## DATA FOR THIS TASK
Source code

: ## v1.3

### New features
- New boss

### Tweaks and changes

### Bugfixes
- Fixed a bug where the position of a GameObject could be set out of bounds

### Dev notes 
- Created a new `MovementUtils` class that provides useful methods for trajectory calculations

## EXERCISE GOAL
Transcribe the full listing, matching it exactly.

## ANSWER BELOW
Source code

: ## v1.3

### New features
- New boss

### Tweaks and changes

### Bugfixes
- Fixed a bug where the position of a GameObject could be set out of bounds

### Dev notes 
- Created a new `MovementUtils` class that provides useful methods for trajectory calculations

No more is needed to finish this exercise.